Below are lines of data, and only some are wanted. Please repeat exactly those from the line that has "UI will only" through the line that has "But to show".

── The data ──

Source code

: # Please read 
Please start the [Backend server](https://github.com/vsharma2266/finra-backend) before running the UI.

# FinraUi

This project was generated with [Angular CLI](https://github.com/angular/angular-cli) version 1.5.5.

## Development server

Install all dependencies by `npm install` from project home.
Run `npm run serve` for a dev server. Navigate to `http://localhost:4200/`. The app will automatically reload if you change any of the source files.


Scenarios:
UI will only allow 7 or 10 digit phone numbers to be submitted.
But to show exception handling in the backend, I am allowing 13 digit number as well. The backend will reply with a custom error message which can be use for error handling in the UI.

───
── The data ──

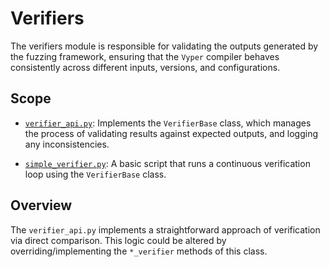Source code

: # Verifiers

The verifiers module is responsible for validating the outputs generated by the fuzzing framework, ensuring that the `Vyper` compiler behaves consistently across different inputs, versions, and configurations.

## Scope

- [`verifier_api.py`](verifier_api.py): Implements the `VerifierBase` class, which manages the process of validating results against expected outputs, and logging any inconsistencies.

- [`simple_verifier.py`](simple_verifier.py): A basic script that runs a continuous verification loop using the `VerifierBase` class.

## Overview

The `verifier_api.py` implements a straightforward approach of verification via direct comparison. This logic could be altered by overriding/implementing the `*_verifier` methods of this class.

───
── The data ──

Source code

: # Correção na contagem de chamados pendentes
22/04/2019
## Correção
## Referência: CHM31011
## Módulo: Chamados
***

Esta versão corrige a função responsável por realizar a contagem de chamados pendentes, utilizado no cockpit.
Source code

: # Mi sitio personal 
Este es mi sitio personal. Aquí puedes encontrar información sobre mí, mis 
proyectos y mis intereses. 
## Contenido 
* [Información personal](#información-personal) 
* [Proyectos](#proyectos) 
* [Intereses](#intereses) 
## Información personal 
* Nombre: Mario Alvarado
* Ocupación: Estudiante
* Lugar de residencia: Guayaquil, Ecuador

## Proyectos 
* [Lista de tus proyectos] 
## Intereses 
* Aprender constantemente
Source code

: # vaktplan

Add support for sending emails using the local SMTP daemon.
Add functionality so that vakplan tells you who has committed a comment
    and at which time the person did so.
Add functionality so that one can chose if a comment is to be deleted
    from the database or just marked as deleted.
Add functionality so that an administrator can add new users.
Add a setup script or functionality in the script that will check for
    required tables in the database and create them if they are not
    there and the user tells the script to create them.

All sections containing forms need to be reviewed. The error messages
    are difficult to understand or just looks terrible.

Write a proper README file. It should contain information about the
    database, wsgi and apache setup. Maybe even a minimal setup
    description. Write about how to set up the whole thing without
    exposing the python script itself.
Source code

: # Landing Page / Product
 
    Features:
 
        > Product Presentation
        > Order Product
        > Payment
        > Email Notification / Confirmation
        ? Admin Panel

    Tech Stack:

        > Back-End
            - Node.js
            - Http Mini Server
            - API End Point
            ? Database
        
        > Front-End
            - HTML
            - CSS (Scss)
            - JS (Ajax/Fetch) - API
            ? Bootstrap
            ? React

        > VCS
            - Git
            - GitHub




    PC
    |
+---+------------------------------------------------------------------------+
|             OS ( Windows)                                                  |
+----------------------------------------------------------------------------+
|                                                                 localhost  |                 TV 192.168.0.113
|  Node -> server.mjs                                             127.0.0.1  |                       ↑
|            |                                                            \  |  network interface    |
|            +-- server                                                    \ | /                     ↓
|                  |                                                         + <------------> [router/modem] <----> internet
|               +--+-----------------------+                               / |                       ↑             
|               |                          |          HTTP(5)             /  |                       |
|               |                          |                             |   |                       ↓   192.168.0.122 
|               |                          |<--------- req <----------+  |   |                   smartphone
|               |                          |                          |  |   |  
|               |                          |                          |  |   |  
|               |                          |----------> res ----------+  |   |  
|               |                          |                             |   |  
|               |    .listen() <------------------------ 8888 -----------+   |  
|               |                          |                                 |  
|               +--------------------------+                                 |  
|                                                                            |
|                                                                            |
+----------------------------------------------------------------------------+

───

**Answer box:**
UI will only allow 7 or 10 digit phone numbers to be submitted.
But to show exception handling in the backend, I am allowing 13 digit number as well. The backend will reply with a custom error message which can be use for error handling in the UI.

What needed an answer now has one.